Narrative Summary of American Consumers, Inc. Director Compensation Arrangements

Contract Categories: Human Resources - Compensation Agreements
EX-10.23 5 form10kexh1023_082409.htm EXHIBIT 10.23 form10kexh1023_082409.htm
EXHIBIT 10.23
 
 
 
Narrative Summary of American Consumers, Inc.
Director Compensation Arrangements

The following is a description of the current director compensation arrangements for American Consumers, Inc. (the “Company”).

During fiscal 2009, all Company directors (including both employee and non-employee directors) received cash payments of $300.00 per month for service as directors, plus reimbursement for reasonable expenses incurred in attending meetings of the Board of Directors and any Board committee on which a director serves (applicable only to certain non-employee directors who must travel to attend such meetings).  Directors who are members of the Audit Committee and the Compensation Committee of the Board of Directors do not receive any additional compensation for such committee service.

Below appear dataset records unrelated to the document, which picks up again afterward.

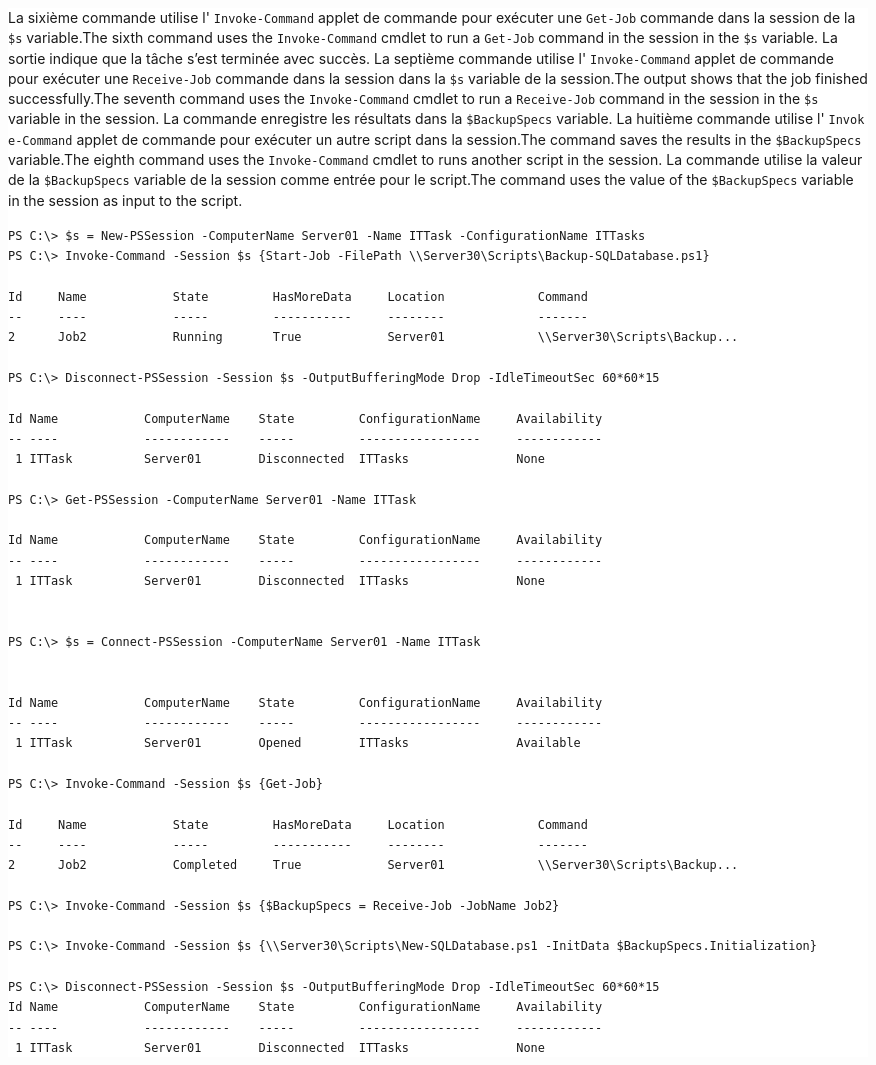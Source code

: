 <span data-ttu-id="17c7c-160">La sixième commande utilise l' `Invoke-Command` applet de commande pour exécuter une `Get-Job` commande dans la session de la `$s` variable.</span><span class="sxs-lookup"><span data-stu-id="17c7c-160">The sixth command uses the `Invoke-Command` cmdlet to run a `Get-Job` command in the session in the `$s` variable.</span></span> <span data-ttu-id="17c7c-161">La sortie indique que la tâche s’est terminée avec succès. La septième commande utilise l' `Invoke-Command` applet de commande pour exécuter une `Receive-Job` commande dans la session dans la `$s` variable de la session.</span><span class="sxs-lookup"><span data-stu-id="17c7c-161">The output shows that the job finished successfully.The seventh command uses the `Invoke-Command` cmdlet to run a `Receive-Job` command in the session in the `$s` variable in the session.</span></span> <span data-ttu-id="17c7c-162">La commande enregistre les résultats dans la `$BackupSpecs` variable. La huitième commande utilise l' `Invoke-Command` applet de commande pour exécuter un autre script dans la session.</span><span class="sxs-lookup"><span data-stu-id="17c7c-162">The command saves the results in the `$BackupSpecs` variable.The eighth command uses the `Invoke-Command` cmdlet to runs another script in the session.</span></span> <span data-ttu-id="17c7c-163">La commande utilise la valeur de la `$BackupSpecs` variable de la session comme entrée pour le script.</span><span class="sxs-lookup"><span data-stu-id="17c7c-163">The command uses the value of the `$BackupSpecs` variable in the session as input to the script.</span></span>

```
PS C:\> $s = New-PSSession -ComputerName Server01 -Name ITTask -ConfigurationName ITTasks
PS C:\> Invoke-Command -Session $s {Start-Job -FilePath \\Server30\Scripts\Backup-SQLDatabase.ps1}

Id     Name            State         HasMoreData     Location             Command
--     ----            -----         -----------     --------             -------
2      Job2            Running       True            Server01             \\Server30\Scripts\Backup...

PS C:\> Disconnect-PSSession -Session $s -OutputBufferingMode Drop -IdleTimeoutSec 60*60*15

Id Name            ComputerName    State         ConfigurationName     Availability
-- ----            ------------    -----         -----------------     ------------
 1 ITTask          Server01        Disconnected  ITTasks               None

PS C:\> Get-PSSession -ComputerName Server01 -Name ITTask

Id Name            ComputerName    State         ConfigurationName     Availability
-- ----            ------------    -----         -----------------     ------------
 1 ITTask          Server01        Disconnected  ITTasks               None


PS C:\> $s = Connect-PSSession -ComputerName Server01 -Name ITTask


Id Name            ComputerName    State         ConfigurationName     Availability
-- ----            ------------    -----         -----------------     ------------
 1 ITTask          Server01        Opened        ITTasks               Available

PS C:\> Invoke-Command -Session $s {Get-Job}

Id     Name            State         HasMoreData     Location             Command
--     ----            -----         -----------     --------             -------
2      Job2            Completed     True            Server01             \\Server30\Scripts\Backup...

PS C:\> Invoke-Command -Session $s {$BackupSpecs = Receive-Job -JobName Job2}

PS C:\> Invoke-Command -Session $s {\\Server30\Scripts\New-SQLDatabase.ps1 -InitData $BackupSpecs.Initialization}

PS C:\> Disconnect-PSSession -Session $s -OutputBufferingMode Drop -IdleTimeoutSec 60*60*15
Id Name            ComputerName    State         ConfigurationName     Availability
-- ----            ------------    -----         -----------------     ------------
 1 ITTask          Server01        Disconnected  ITTasks               None
```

The Board of Directors of the Company, acting upon the recommendations of management and the Board’s Compensation Committee, voted on July 30, 2009 to make the following changes to the director compensation arrangements described above:

 
·
Effective September 1, 2009, the directors’ compensation will increase to $325 per month, plus reimbursement for reasonable expenses incurred in attendance at meetings (applicable only to certain non-employee directors who must travel to attend such meetings).  As in prior years, directors who are members of the Audit Committee and the Compensation Committee of the Board of Directors will not receive additional compensation for such committee service.

 
·
Additionally, director Paul R. Cook, who also serves as ACI’s Executive Vice President and Chief Financial Officer (the Company’s principal financial officer), was eligible in fiscal 2009 and prior fiscal years to receive a discretionary cash bonus equal to the fixed percentage (4%) of the Company’s net income before taxes for such year.  For fiscal 2010, Mr. Cook will be eligible to receive a discretionary cash bonus equal to five percent (5%) of the Company’s net income before taxes for such year.

The amount of any bonus ultimately paid to Company officers will be determined in the discretion of the Compensation Committee.  In the usual case, if the Company is profitable bonuses will be paid at the targeted levels.  As reported in the Company’s proxy statement for its 2009 Annual Meeting of Shareholders, Mr. Cook was paid a bonus in the amount of $2,983 with respect the Company’s performance in fiscal 2009.